Time for a minivan? Your pension and your children
Having a child is a life-changing event that brings new responsibilities. It's a good time to consider some work and pension–related issues, from buying back service for time off to working part time and updating your pension beneficiary information.
Top up your pension
When you take time off work to look after your child, you won’t be receiving your regular salary or contributing to your pension. This will affect your current income and your pension when you retire. Remember, your pension is calculated based on your years of pensionable service and the average of your five highest years of salary. The more pensionable service you have, the greater your pension.

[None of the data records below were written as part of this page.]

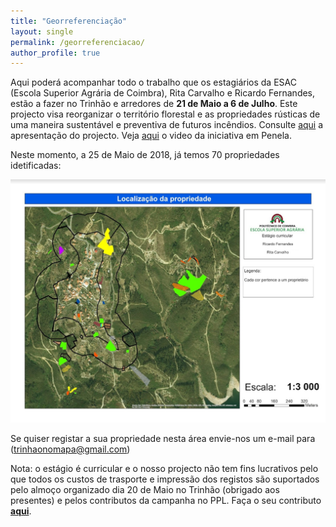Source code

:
```yaml
---
title: "Georreferenciação"
layout: single
permalink: /georreferenciacao/
author_profile: true
---
```


Aqui poderá acompanhar todo o trabalho que os estagiários da ESAC (Escola Superior Agrária de Coimbra), Rita Carvalho e Ricardo Fernandes, estão a fazer no Trinhão e arredores de **21 de Maio a 6 de Julho**. Este projecto visa reorganizar o território florestal e as propriedades rústicas de uma maneira sustentável e preventiva de futuros incêndios.
Consulte [aqui](https://drive.google.com/open?id=1g9ajS8nibzQ5Pf-h7P_kdMsabtUV--T9) a apresentação do projecto. Veja [aqui](https://youtu.be/IVr_qBtXKEI) o video da iniciativa em Penela.

Neste momento, a 25 de Maio de 2018, já temos 70 propriedades idetificadas:

![localizacao](https://raw.githubusercontent.com/trinhaonomapa/trinhaonomapa.github.io/master/assets/images/localizacao.png)

Se quiser registar a sua propriedade nesta área envie-nos um e-mail para (trinhaonomapa@gmail.com)

Nota: o estágio é curricular e o nosso projecto não tem fins lucrativos pelo que todos os custos de trasporte e impressão dos registos são suportados pelo almoço organizado dia 20 de Maio no Trinhão (obrigado aos presentes) e pelos contributos da campanha no PPL. Faça o seu contributo [**aqui**](https://ppl.com.pt/vaquinha/georeferenciacao).


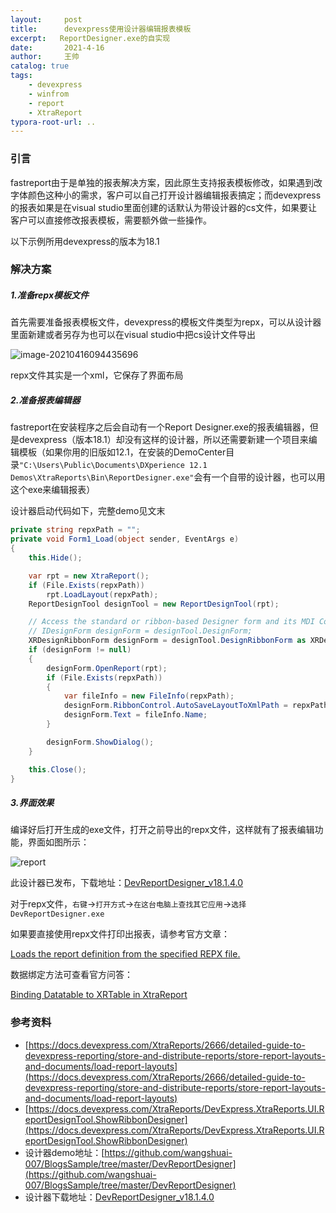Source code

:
 ```yaml
---
layout:     post
title:      devexpress使用设计器编辑报表模板
excerpt:   ReportDesigner.exe的自实现
date:       2021-4-16
author:     王帅
catalog: true
tags:
    - devexpress
    - winfrom
    - report
    - XtraReport
typora-root-url: ..
---
```


### 引言
fastreport由于是单独的报表解决方案，因此原生支持报表模板修改，如果遇到改字体颜色这种小的需求，客户可以自己打开设计器编辑报表搞定；而devexpress的报表如果是在visual studio里面创建的话默认为带设计器的cs文件，如果要让客户可以直接修改报表模板，需要额外做一些操作。

以下示例所用devexpress的版本为18.1

### 解决方案

##### 1.准备repx模板文件

首先需要准备报表模板文件，devexpress的模板文件类型为repx，可以从设计器里面新建或者另存为也可以在visual studio中把cs设计文件导出

![image-20210416094435696](/img/devexpress_saveCSToRepx.png)

repx文件其实是一个xml，它保存了界面布局

##### 2.准备报表编辑器

fastreport在安装程序之后会自动有一个Report Designer.exe的报表编辑器，但是devexpress（版本18.1）却没有这样的设计器，所以还需要新建一个项目来编辑模板（如果你用的旧版如12.1，在安装的DemoCenter目录`"C:\Users\Public\Documents\DXperience 12.1 Demos\XtraReports\Bin\ReportDesigner.exe"`会有一个自带的设计器，也可以用这个exe来编辑报表）

设计器启动代码如下，完整demo见文末

```c#
private string repxPath = "";
private void Form1_Load(object sender, EventArgs e)
{
    this.Hide();

    var rpt = new XtraReport();
    if (File.Exists(repxPath))
        rpt.LoadLayout(repxPath);
    ReportDesignTool designTool = new ReportDesignTool(rpt);

    // Access the standard or ribbon-based Designer form and its MDI Controller.
    // IDesignForm designForm = designTool.DesignForm;
    XRDesignRibbonForm designForm = designTool.DesignRibbonForm as XRDesignRibbonForm;
    if (designForm != null)
    {
        designForm.OpenReport(rpt);
        if (File.Exists(repxPath))
        {
            var fileInfo = new FileInfo(repxPath);
            designForm.RibbonControl.AutoSaveLayoutToXmlPath = repxPath;
            designForm.Text = fileInfo.Name;
        } 

        designForm.ShowDialog();
    }

    this.Close();
}
```

##### 3.界面效果

编译好后打开生成的exe文件，打开之前导出的repx文件，这样就有了报表编辑功能，界面如图所示：

![report](/img/devexpress_DevReportDesigner_v18.1.4.0.png)

此设计器已发布，下载地址：[DevReportDesigner_v18.1.4.0](https://github.com/wangshuai-007/BlogsSample/releases/tag/DevReportDesigner_v18.1.4.0)

对于repx文件，`右键`→`打开方式`→`在这台电脑上查找其它应用`→`选择DevReportDesigner.exe`



如果要直接使用repx文件打印出报表，请参考官方文章：

[Loads the report definition from the specified REPX file.](https://docs.devexpress.com/XtraReports/DevExpress.XtraReports.UI.XtraReport.FromFile(System.String-System.Boolean))

数据绑定方法可查看官方问答：

[Binding Datatable to XRTable in XtraReport](https://supportcenter.devexpress.com/ticket/details/t369657/binding-datatable-to-xrtable-in-xtrareport)

### 参考资料

* [https://docs.devexpress.com/XtraReports/2666/detailed-guide-to-devexpress-reporting/store-and-distribute-reports/store-report-layouts-and-documents/load-report-layouts](https://docs.devexpress.com/XtraReports/2666/detailed-guide-to-devexpress-reporting/store-and-distribute-reports/store-report-layouts-and-documents/load-report-layouts)
* [https://docs.devexpress.com/XtraReports/DevExpress.XtraReports.UI.ReportDesignTool.ShowRibbonDesigner](https://docs.devexpress.com/XtraReports/DevExpress.XtraReports.UI.ReportDesignTool.ShowRibbonDesigner)
* 设计器demo地址：[https://github.com/wangshuai-007/BlogsSample/tree/master/DevReportDesigner](https://github.com/wangshuai-007/BlogsSample/tree/master/DevReportDesigner)
* 设计器下载地址：[DevReportDesigner_v18.1.4.0](https://github.com/wangshuai-007/BlogsSample/releases/tag/DevReportDesigner_v18.1.4.0)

Although you normally accumulate pensionable service by working and contributing to BC's Public Service Pension Plan, you can also buy back service for an approved maternity, parental or adoption leave.
When you apply to buy back service, the cost is calculated using the length of your leave, employee and employer contribution rates, and your full-time equivalent salary. You’ll be responsible for paying your employee share, and your employer will pay its share. Sign in to My Account and use the personalized purchase cost estimator to see how much buying your service might cost.
You must meet pension plan rules criteria and timelines. For example, you must apply to buy service for a leave within five years of the end of that leave or before you end your job with your employer, whichever comes first. The Income Tax Act has its own rules as well.
Returning to work part time?
If you return to work part time after a leave, you'll start contributing to the plan again. Your pension contributions and pensionable service will be adjusted to reflect your part-time salary.
Not coming back to work?
If you decide not to return to work after a leave and want to buy service, you must apply while you're still on leave and before you end your job.
Protecting your beneficiaries
Your pension may provide some financial security for your family when you die. If you have a spouse, they are automatically your beneficiary and will receive your pension benefit. If you have a child, you may want to name them as an alternate beneficiary in case your spouse also dies or to provide for your child on your death.
If you have a spouse and wish to name your child as a primary beneficiary, your spouse will have to give up their right as beneficiary of your pension. If your child is under age 19, you can name a trustee for your beneficiary to manage the pension on their behalf.
You may wish to speak with a legal professional about your will, your pension options and protecting your family.
Planning for your new future
Having a child is one of life’s most significant and exciting events. As with other major changes in your life, it’s wise to take a few moments to review your financial situation; you may wish to consult an independent financial adviser about your options.